Пауза (примерно пятнадцать минут до окончания действия).
— В десять лет, — произнесла, чтоб хоть что-нибудь сказать, Люсетт, — и я пребывала в поре Стопчинской «Старой розы» (в обращении ее к нему в тот день, в тот год, употребляем неожиданное, величественное, властное, шутливое, формально безотносительное, запретное, притяжательное местоимение множественного числа), в то время как наша сестра читала в этом возрасте на трех языках и гораздо больше, чем я, прочла в свои двенадцать. И все же! Тяжело переболев в Калифорнии, я наверстала упущенное: Пионерия побеждает Пиорею[377]! Я не из личного хвастовства, но читал ли ты горячо любимого мной Герода>{116}?

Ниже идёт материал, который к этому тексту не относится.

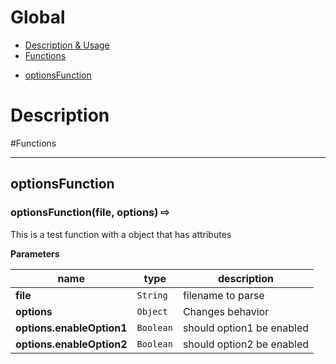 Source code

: # Global

* [Description &amp; Usage](#description)
* [Functions](#functions)

 - [optionsFunction](#optionsFunction)

# Description





#Functions
***
## optionsFunction
### optionsFunction(file, options)  &#x21e8; 

This is a test function
  with a object that has attributes



**Parameters**

| name | type | description |
|------|------|-------------|
| **file** | `String` | filename to parse |
| **options** | `Object` | Changes behavior |
| **options.enableOption1** | `Boolean` | should option1 be enabled |
| **options.enableOption2** | `Boolean` | should option2 be enabled |










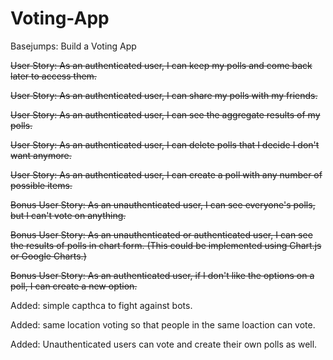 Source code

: # Voting-App
Basejumps: Build a Voting App


~~User Story: As an authenticated user, I can keep my polls and come back later to access them.~~

~~User Story: As an authenticated user, I can share my polls with my friends.~~

~~User Story: As an authenticated user, I can see the aggregate results of my polls.~~

~~User Story: As an authenticated user, I can delete polls that I decide I don't want anymore.~~

~~User Story: As an authenticated user, I can create a poll with any number of possible items.~~

~~Bonus User Story: As an unauthenticated user, I can see everyone's polls, but I can't vote on anything.~~

~~Bonus User Story: As an unauthenticated or authenticated user, I can see the results of polls in chart form. (This could be implemented using Chart.js or Google Charts.)~~

~~Bonus User Story: As an authenticated user, if I don't like the options on a poll, I can create a new option.~~

Added: simple capthca to fight against bots. 

Added: same location voting so that people in the same loaction can vote.

Added: Unauthenticated users can vote and create their own polls as well.



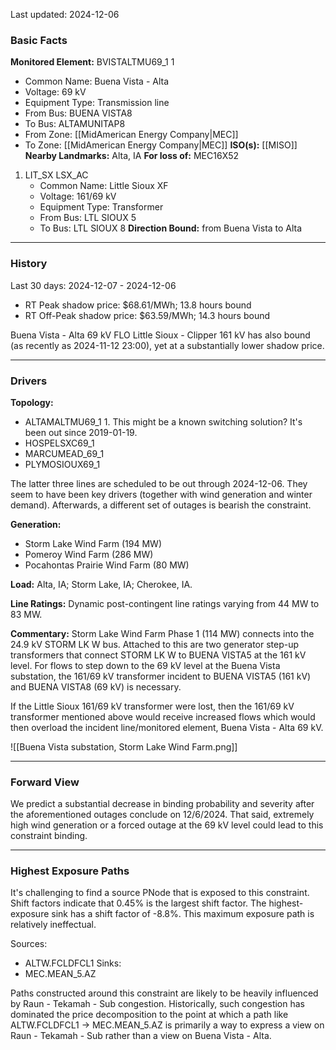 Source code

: Last updated: 2024-12-06
### Basic Facts
**Monitored Element:** BVISTALTMU69_1 1
- Common Name: Buena Vista - Alta
- Voltage: 69 kV
- Equipment Type: Transmission line
- From Bus: BUENA VISTA8
- To Bus: ALTAMUNITAP8
- From Zone: [[MidAmerican Energy Company|MEC]]
- To Zone: [[MidAmerican Energy Company|MEC]]
**ISO(s):** [[MISO]]
**Nearby Landmarks:** Alta, IA
**For loss of:** MEC16X52
1. LIT_SX LSX_AC
    - Common Name: Little Sioux XF
    - Voltage: 161/69 kV
	- Equipment Type: Transformer
    - From Bus: LTL SIOUX 5
    - To Bus: LTL SIOUX 8
**Direction Bound:** from Buena Vista to Alta
---
### History
Last 30 days: 2024-12-07 - 2024-12-06
- RT Peak shadow price: $68.61/MWh; 13.8 hours bound
- RT Off-Peak shadow price: $63.59/MWh; 14.3 hours bound

Buena Vista - Alta 69 kV FLO Little Sioux - Clipper 161 kV has also bound (as recently as 2024-11-12 23:00), yet at a substantially lower shadow price.

---
### Drivers
**Topology:**
- ALTAMALTMU69_1 1. This might be a known switching solution? It's been out since 2019-01-19.
- HOSPELSXC69_1
- MARCUMEAD_69_1
- PLYMOSIOUX69_1

The latter three lines are scheduled to be out through 2024-12-06. They seem to have been key drivers (together with wind generation and winter demand). Afterwards, a different set of outages is bearish the constraint.

**Generation:**
- Storm Lake Wind Farm (194 MW)
- Pomeroy Wind Farm (286 MW)
- Pocahontas Prairie Wind Farm (80 MW)

**Load:**
Alta, IA; Storm Lake, IA; Cherokee, IA.

**Line Ratings:**
Dynamic post-contingent line ratings varying from 44 MW to 83 MW.

**Commentary:**
Storm Lake Wind Farm Phase 1 (114 MW) connects into the 24.9 kV STORM LK W bus. Attached to this are two generator step-up transformers that connect STORM LK W to BUENA VISTA5 at the 161 kV level. For flows to step down to the 69 kV level at the Buena Vista substation, the 161/69 kV transformer incident to BUENA VISTA5 (161 kV) and BUENA VISTA8 (69 kV) is necessary.

If the Little Sioux 161/69 kV transformer were lost, then the 161/69 kV transformer mentioned above would receive increased flows which would then overload the incident line/monitored element, Buena Vista - Alta 69 kV.

![[Buena Vista substation, Storm Lake Wind Farm.png]]

---
### Forward View
We predict a substantial decrease in binding probability and severity after the aforementioned outages conclude on 12/6/2024. That said, extremely high wind generation or a forced outage at the 69 kV level could lead to this constraint binding.

---
### Highest Exposure Paths
It's challenging to find a source PNode that is exposed to this constraint. Shift factors indicate that 0.45% is the largest shift factor. The highest-exposure sink has a shift factor of -8.8%. This maximum exposure path is relatively ineffectual.

Sources:
- ALTW.FCLDFCL1
Sinks:
- MEC.MEAN_5.AZ

Paths constructed around this constraint are likely to be heavily influenced by Raun - Tekamah - Sub congestion. Historically, such congestion has dominated the price decomposition to the point at which a path like ALTW.FCLDFCL1 -> MEC.MEAN_5.AZ is primarily a way to express a view on Raun - Tekamah - Sub rather than a view on Buena Vista - Alta. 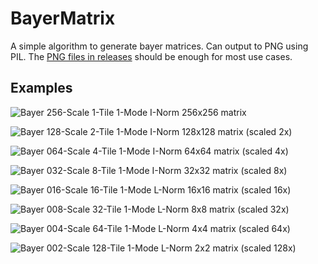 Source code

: # BayerMatrix

A simple algorithm to generate bayer matrices. Can output to PNG using PIL. The [PNG files in releases](https://github.com/tromero/BayerMatrix/blob/master/images/) should be enough for most use cases.

## Examples

![Bayer 256-Scale 1-Tile 1-Mode I-Norm](https://github.com/Klohger/BayerMatrix/assets/39872370/be60e4bc-7374-4ef7-9abd-9879c1ea2760) 256x256 matrix

![Bayer 128-Scale 2-Tile 1-Mode I-Norm](https://github.com/Klohger/BayerMatrix/assets/39872370/25126268-25e6-44e3-8a85-7caad9bf20c0) 128x128 matrix (scaled 2x)

![Bayer 064-Scale 4-Tile 1-Mode I-Norm](https://github.com/Klohger/BayerMatrix/assets/39872370/7f11904c-565a-4a0a-a4fd-363f92be6848) 64x64 matrix (scaled 4x)

![Bayer 032-Scale 8-Tile 1-Mode I-Norm](https://github.com/Klohger/BayerMatrix/assets/39872370/b1c4317e-7a34-4b16-ab3c-32edf1e2c86a) 32x32 matrix (scaled 8x)

![Bayer 016-Scale 16-Tile 1-Mode L-Norm](https://github.com/Klohger/BayerMatrix/assets/39872370/b54a29de-0488-4ead-8a62-974349087701) 16x16 matrix (scaled 16x)

![Bayer 008-Scale 32-Tile 1-Mode L-Norm](https://github.com/Klohger/BayerMatrix/assets/39872370/ad7f3d6c-5e85-486d-a1e0-76c8d8f43b43) 8x8 matrix (scaled 32x)

![Bayer 004-Scale 64-Tile 1-Mode L-Norm](https://github.com/Klohger/BayerMatrix/assets/39872370/334674c6-1d33-4b64-bc5f-fc53c4734731) 4x4 matrix (scaled 64x)

![Bayer 002-Scale 128-Tile 1-Mode L-Norm](https://github.com/Klohger/BayerMatrix/assets/39872370/e9152c52-101b-44d9-b48c-2caea4301117) 2x2 matrix (scaled 128x)
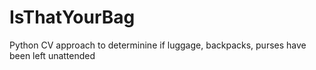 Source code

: # IsThatYourBag
Python CV approach to determinine if luggage, backpacks, purses have been left unattended
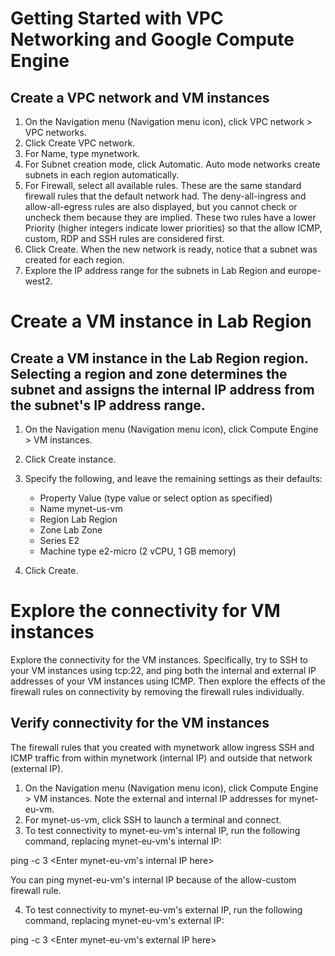 # Getting Started with VPC Networking and Google Compute Engine

## Create a VPC network and VM instances

1. On the Navigation menu (Navigation menu icon), click VPC network > VPC networks.
2. Click Create VPC network.
3. For Name, type mynetwork.
4. For Subnet creation mode, click Automatic.
Auto mode networks create subnets in each region automatically.
5. For Firewall, select all available rules.
These are the same standard firewall rules that the default network had.
The deny-all-ingress and allow-all-egress rules are also displayed, but you cannot check or uncheck them because they are implied. These two rules have a lower Priority (higher integers indicate lower priorities) so that the allow ICMP, custom, RDP and SSH rules are considered first.
6. Click Create.
When the new network is ready, notice that a subnet was created for each region.
7. Explore the IP address range for the subnets in Lab Region and europe-west2.

# Create a VM instance in Lab Region

## Create a VM instance in the Lab Region region. Selecting a region and zone determines the subnet and assigns the internal IP address from the subnet's IP address range.

1. On the Navigation menu (Navigation menu icon), click Compute Engine > VM instances.

2. Click Create instance.

3. Specify the following, and leave the remaining settings as their defaults:

    - Property	Value (type value or select option as specified)
    - Name	mynet-us-vm
    - Region	Lab Region
    - Zone	Lab Zone
    - Series	E2
    - Machine type	e2-micro (2 vCPU, 1 GB memory)
4. Click Create.


# Explore the connectivity for VM instances
Explore the connectivity for the VM instances. Specifically, try to SSH to your VM instances using tcp:22, and ping both the internal and external IP addresses of your VM instances using ICMP. Then explore the effects of the firewall rules on connectivity by removing the firewall rules individually.

## Verify connectivity for the VM instances

The firewall rules that you created with mynetwork allow ingress SSH and ICMP traffic from within mynetwork (internal IP) and outside that network (external IP).

1. On the Navigation menu (Navigation menu icon), click Compute Engine > VM instances.
Note the external and internal IP addresses for mynet-eu-vm.
2. For mynet-us-vm, click SSH to launch a terminal and connect.
3. To test connectivity to mynet-eu-vm's internal IP, run the following command, replacing mynet-eu-vm's internal IP:

  ping -c 3 <Enter mynet-eu-vm's internal IP here>

You can ping mynet-eu-vm's internal IP because of the allow-custom firewall rule.

4. To test connectivity to mynet-eu-vm's external IP, run the following command, replacing mynet-eu-vm's external IP:

  ping -c 3 <Enter mynet-eu-vm's external IP here>

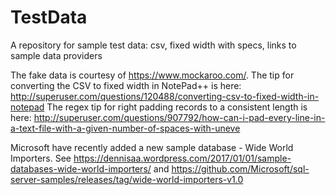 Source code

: # TestData
A repository for sample test data: csv, fixed width with specs, links to sample data providers

The fake data is courtesy of https://www.mockaroo.com/.
The tip for converting the CSV to fixed width in NotePad++ is here: http://superuser.com/questions/120488/converting-csv-to-fixed-width-in-notepad
The regex tip for right padding records to a consistent length is here: http://superuser.com/questions/907792/how-can-i-pad-every-line-in-a-text-file-with-a-given-number-of-spaces-with-uneve

Microsoft have recently added a new sample database - Wide World Importers. See https://dennisaa.wordpress.com/2017/01/01/sample-databases-wide-world-importers/ and https://github.com/Microsoft/sql-server-samples/releases/tag/wide-world-importers-v1.0


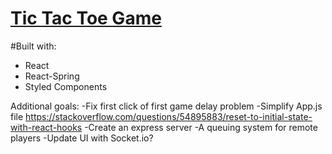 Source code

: # [Tic Tac Toe Game](https://gabester0.github.io/TicTacToe/)

#Built with:
 - React
 - React-Spring
 - Styled Components


Additional goals:
-Fix first click of first game delay problem
-Simplify App.js file https://stackoverflow.com/questions/54895883/reset-to-initial-state-with-react-hooks
-Create an express server
-A queuing system for remote players
-Update UI with Socket.io? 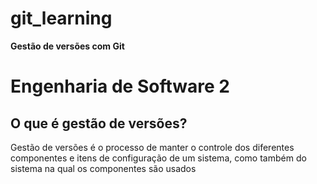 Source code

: # git_learning
**Gestão de versões com Git**
# Engenharia de Software 2

## O que é gestão de versões?
Gestão de versões é o processo de manter o controle dos diferentes componentes e itens de configuração de um sistema, como também do sistema na qual os componentes são usados
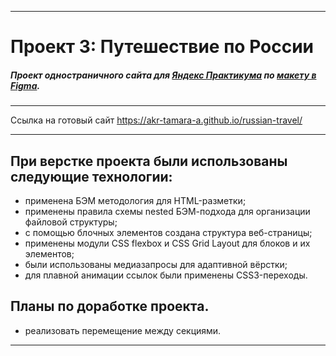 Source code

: ***

# Проект 3: Путешествие по России
##### Проект одностраничного сайта для [Яндекс Практикума](https://praktikum.yandex.ru/) по [макету в Figma](https://www.figma.com/file/OyRWEjU6wBwRe1hapzQoLx/Sprint-3%3A-Russia-%2F-desktop-%2B-mobile?node-id=28503%3A0).

***

Ссылка на готовый сайт https://akr-tamara-a.github.io/russian-travel/

***

## При верстке проекта были использованы следующие технологии:

* применена БЭМ методология для HTML-разметки;
* применены правила схемы nested БЭМ-подхода для организации файловой структуры;
* с помощью блочных элементов создана структура веб-страницы;
* применены модули CSS flexbox и CSS Grid Layout для блоков и их элементов;
* были использованы медиазапросы для адаптивной вёрстки;
* для плавной анимации ссылок были применены CSS3-переходы.

## Планы по доработке проекта.

* реализовать перемещение между секциями. 

***
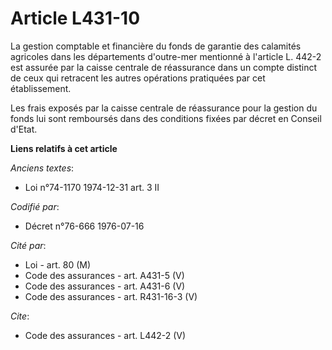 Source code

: # Article L431-10

La gestion comptable et financière du fonds de garantie des calamités agricoles dans les départements d'outre-mer mentionné à
l'article L. 442-2 est assurée par la caisse centrale de réassurance dans un compte distinct de ceux qui retracent les autres
opérations pratiquées par cet établissement.

Les frais exposés par la caisse centrale de réassurance pour la gestion du fonds lui sont remboursés dans des conditions
fixées par décret en Conseil d'Etat.

**Liens relatifs à cet article**

_Anciens textes_:

  - Loi n°74-1170 1974-12-31 art. 3 II

_Codifié par_:

  - Décret n°76-666 1976-07-16

_Cité par_:

  - Loi - art. 80 (M)
  - Code des assurances - art. A431-5 (V)
  - Code des assurances - art. A431-6 (V)
  - Code des assurances - art. R431-16-3 (V)

_Cite_:

  - Code des assurances - art. L442-2 (V)
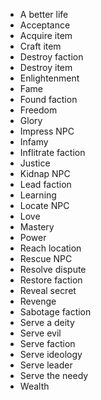 
* A better life
* Acceptance
* Acquire item
* Craft item
* Destroy faction
* Destroy item
* Enlightenment
* Fame
* Found faction
* Freedom
* Glory
* Impress NPC
* Infamy
* Inflitrate faction
* Justice
* Kidnap NPC
* Lead faction
* Learning
* Locate NPC
* Love
* Mastery
* Power
* Reach location
* Rescue NPC
* Resolve dispute
* Restore faction
* Reveal secret
* Revenge
* Sabotage faction
* Serve a deity
* Serve evil
* Serve faction
* Serve ideology
* Serve leader
* Serve the needy
* Wealth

— Ну как же! — небрежно отвечал Ван. — Известный сквернослов и современник древнеримского историка Юстина. Да, это мастер. Ослепительное слияние возвышенного с потрясающей вульгарностью. Ты, верно, дорогая, читала его в буквальном французском переводе с en regard[378] греческим текстом? Но один здешний мой приятель показал мне отрывок обнаруженной недавно рукописи, которую ты наверняка не знаешь и которая повествует о двух детях, брате и сестре, которые так часто развлекались совместно, что под конец скончались в позе соития, так что разъять их было невозможно — соединяемое их растягивалось, растягивалось и, лишь только родители переставали тянуть, щелчком возвращалось в прежнее положение. Все это крайне непристойно, крайне драматично и жутко смешно.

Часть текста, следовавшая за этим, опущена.